--- START ---

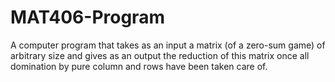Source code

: # MAT406-Program
A computer program that takes as an input a matrix (of a  zero-sum game) of arbitrary size and gives as an output the  reduction of this matrix once all domination by pure column and  rows have been taken care of.
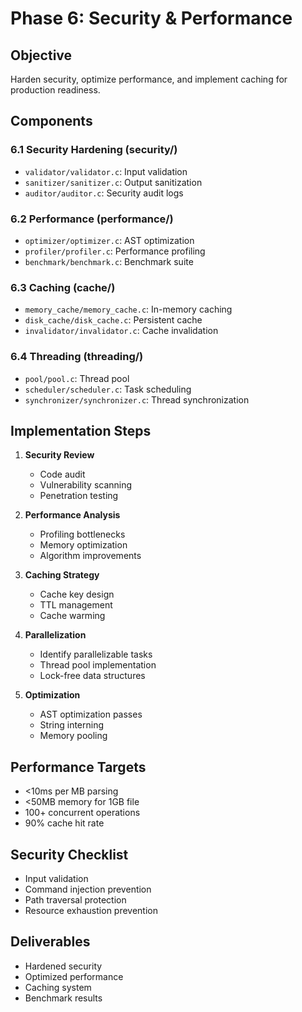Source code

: # Phase 6: Security & Performance

## Objective
Harden security, optimize performance, and implement caching for production readiness.

## Components

### 6.1 Security Hardening (security/)
- `validator/validator.c`: Input validation
- `sanitizer/sanitizer.c`: Output sanitization
- `auditor/auditor.c`: Security audit logs

### 6.2 Performance (performance/)
- `optimizer/optimizer.c`: AST optimization
- `profiler/profiler.c`: Performance profiling
- `benchmark/benchmark.c`: Benchmark suite

### 6.3 Caching (cache/)
- `memory_cache/memory_cache.c`: In-memory caching
- `disk_cache/disk_cache.c`: Persistent cache
- `invalidator/invalidator.c`: Cache invalidation

### 6.4 Threading (threading/)
- `pool/pool.c`: Thread pool
- `scheduler/scheduler.c`: Task scheduling
- `synchronizer/synchronizer.c`: Thread synchronization

## Implementation Steps

1. **Security Review**
   - Code audit
   - Vulnerability scanning
   - Penetration testing

2. **Performance Analysis**
   - Profiling bottlenecks
   - Memory optimization
   - Algorithm improvements

3. **Caching Strategy**
   - Cache key design
   - TTL management
   - Cache warming

4. **Parallelization**
   - Identify parallelizable tasks
   - Thread pool implementation
   - Lock-free data structures

5. **Optimization**
   - AST optimization passes
   - String interning
   - Memory pooling

## Performance Targets
- <10ms per MB parsing
- <50MB memory for 1GB file
- 100+ concurrent operations
- 90% cache hit rate

## Security Checklist
- Input validation
- Command injection prevention
- Path traversal protection
- Resource exhaustion prevention

## Deliverables
- Hardened security
- Optimized performance
- Caching system
- Benchmark results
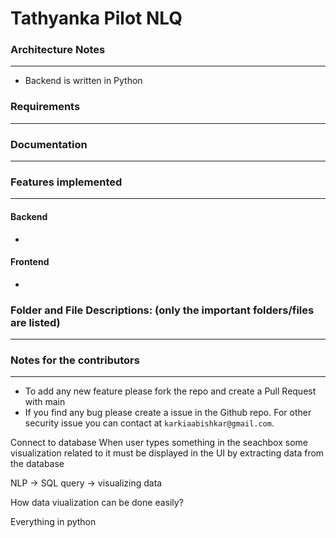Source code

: # Tathyanka Pilot NLQ


### Architecture Notes
------------------
* Backend is written in Python

### Requirements
--------------------------


### Documentation
--------------------------


### Features implemented
--------------------------
#### Backend

* 

#### Frontend

* 

### Folder and File Descriptions: (only the important folders/files are listed)
--------------------------
    
### Notes for the contributors
------------------------------
* To add any new feature please fork the repo and create a Pull Request with main
* If you find any bug please create a issue in the Github repo. For other security issue you can contact at `karkiaabishkar@gmail.com`.




Connect to database
When user types something in the seachbox some visualization related to it must be displayed in the UI by extracting data from the database

NLP -> SQL query -> visualizing data

How data viualization can be done easily?

Everything in python

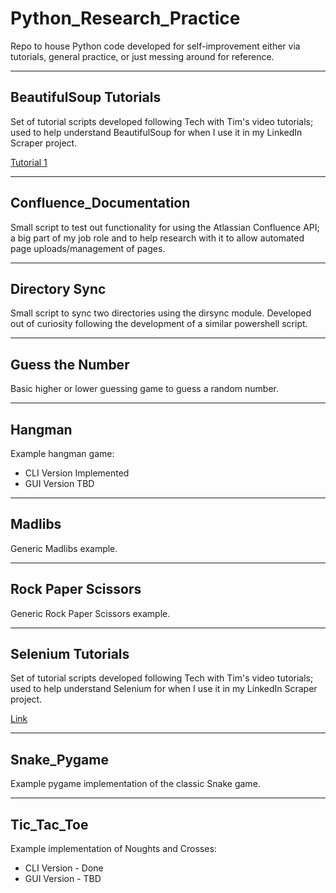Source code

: # Python_Research_Practice

Repo to house Python code developed for self-improvement either via tutorials, general practice, or just messing around for reference.

---

## BeautifulSoup Tutorials

Set of tutorial scripts developed following Tech with Tim's video tutorials; used to help understand BeautifulSoup for when I use it in my LinkedIn Scraper project.

[Tutorial 1](https://www.youtube.com/watch?v=gRLHr664tXA&t=4s)

---

## Confluence_Documentation

Small script to test out functionality for using the Atlassian Confluence API; a big part of my job role and to help research with it to allow automated page uploads/management of pages.

---

## Directory Sync

Small script to sync two directories using the dirsync module. Developed out of curiosity following the development of a similar powershell script.

---

## Guess the Number

Basic higher or lower guessing game to guess a random number.

---

## Hangman

Example hangman game:

- CLI Version Implemented
- GUI Version TBD

---

## Madlibs

Generic Madlibs example.

---

## Rock Paper Scissors

Generic Rock Paper Scissors example.

---

## Selenium Tutorials

Set of tutorial scripts developed following Tech with Tim's video tutorials; used to help understand Selenium for when I use it in my LinkedIn Scraper project.

[Link](https://www.youtube.com/watch?v=Xjv1sY630Uc&list=PLzMcBGfZo4-n40rB1XaJ0ak1bemvlqumQ)

---

## Snake_Pygame

Example pygame implementation of the classic Snake game.

---

## Tic_Tac_Toe

Example implementation of Noughts and Crosses:

- CLI Version - Done
- GUI Version - TBD
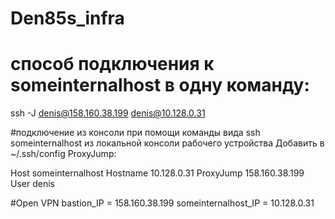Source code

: # Den85s_infra

# способ подключения к someinternalhost в одну команду:
  ssh -J  denis@158.160.38.199 denis@10.128.0.31

#подключение из консоли при помощи команды вида ssh someinternalhost из локальной консоли рабочего устройства
Добавить в ~/.ssh/config ProxyJump:

Host someinternalhost
  Hostname 10.128.0.31
  ProxyJump 158.160.38.199
  User denis

#Open VPN
bastion_IP = 158.160.38.199
someinternalhost_IP = 10.128.0.31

--- END ---

What you will do ->
Every record must be duplicated exactly, except for the pictures, which are left out.

Task solution ->
Source code

: # MAT406-Program
A computer program that takes as an input a matrix (of a  zero-sum game) of arbitrary size and gives as an output the  reduction of this matrix once all domination by pure column and  rows have been taken care of.
Source code

: # Phase 6: Security & Performance

## Objective
Harden security, optimize performance, and implement caching for production readiness.

## Components

### 6.1 Security Hardening (security/)
- `validator/validator.c`: Input validation
- `sanitizer/sanitizer.c`: Output sanitization
- `auditor/auditor.c`: Security audit logs

### 6.2 Performance (performance/)
- `optimizer/optimizer.c`: AST optimization
- `profiler/profiler.c`: Performance profiling
- `benchmark/benchmark.c`: Benchmark suite

### 6.3 Caching (cache/)
- `memory_cache/memory_cache.c`: In-memory caching
- `disk_cache/disk_cache.c`: Persistent cache
- `invalidator/invalidator.c`: Cache invalidation

### 6.4 Threading (threading/)
- `pool/pool.c`: Thread pool
- `scheduler/scheduler.c`: Task scheduling
- `synchronizer/synchronizer.c`: Thread synchronization

## Implementation Steps

1. **Security Review**
   - Code audit
   - Vulnerability scanning
   - Penetration testing

2. **Performance Analysis**
   - Profiling bottlenecks
   - Memory optimization
   - Algorithm improvements

3. **Caching Strategy**
   - Cache key design
   - TTL management
   - Cache warming

4. **Parallelization**
   - Identify parallelizable tasks
   - Thread pool implementation
   - Lock-free data structures

5. **Optimization**
   - AST optimization passes
   - String interning
   - Memory pooling

## Performance Targets
- <10ms per MB parsing
- <50MB memory for 1GB file
- 100+ concurrent operations
- 90% cache hit rate

## Security Checklist
- Input validation
- Command injection prevention
- Path traversal protection
- Resource exhaustion prevention

## Deliverables
- Hardened security
- Optimized performance
- Caching system
- Benchmark results
Source code

: # Tathyanka Pilot NLQ


### Architecture Notes
------------------
* Backend is written in Python

### Requirements
--------------------------


### Documentation
--------------------------


### Features implemented
--------------------------
#### Backend

* 

#### Frontend

* 

### Folder and File Descriptions: (only the important folders/files are listed)
--------------------------
    
### Notes for the contributors
------------------------------
* To add any new feature please fork the repo and create a Pull Request with main
* If you find any bug please create a issue in the Github repo. For other security issue you can contact at `karkiaabishkar@gmail.com`.




Connect to database
When user types something in the seachbox some visualization related to it must be displayed in the UI by extracting data from the database

NLP -> SQL query -> visualizing data

How data viualization can be done easily?

Everything in python

Source code

: # Python_Research_Practice

Repo to house Python code developed for self-improvement either via tutorials, general practice, or just messing around for reference.

---

## BeautifulSoup Tutorials

Set of tutorial scripts developed following Tech with Tim's video tutorials; used to help understand BeautifulSoup for when I use it in my LinkedIn Scraper project.

[Tutorial 1](https://www.youtube.com/watch?v=gRLHr664tXA&t=4s)

---

## Confluence_Documentation

Small script to test out functionality for using the Atlassian Confluence API; a big part of my job role and to help research with it to allow automated page uploads/management of pages.

---

## Directory Sync

Small script to sync two directories using the dirsync module. Developed out of curiosity following the development of a similar powershell script.

---

## Guess the Number

Basic higher or lower guessing game to guess a random number.

---

## Hangman

Example hangman game:

- CLI Version Implemented
- GUI Version TBD

---

## Madlibs

Generic Madlibs example.

---

## Rock Paper Scissors

Generic Rock Paper Scissors example.

---

## Selenium Tutorials

Set of tutorial scripts developed following Tech with Tim's video tutorials; used to help understand Selenium for when I use it in my LinkedIn Scraper project.

[Link](https://www.youtube.com/watch?v=Xjv1sY630Uc&list=PLzMcBGfZo4-n40rB1XaJ0ak1bemvlqumQ)

---

## Snake_Pygame

Example pygame implementation of the classic Snake game.

---

## Tic_Tac_Toe

Example implementation of Noughts and Crosses:

- CLI Version - Done
- GUI Version - TBD
Source code

: # Den85s_infra

# способ подключения к someinternalhost в одну команду:
  ssh -J  denis@158.160.38.199 denis@10.128.0.31

#подключение из консоли при помощи команды вида ssh someinternalhost из локальной консоли рабочего устройства
Добавить в ~/.ssh/config ProxyJump:

Host someinternalhost
  Hostname 10.128.0.31
  ProxyJump 158.160.38.199
  User denis

#Open VPN
bastion_IP = 158.160.38.199
someinternalhost_IP = 10.128.0.31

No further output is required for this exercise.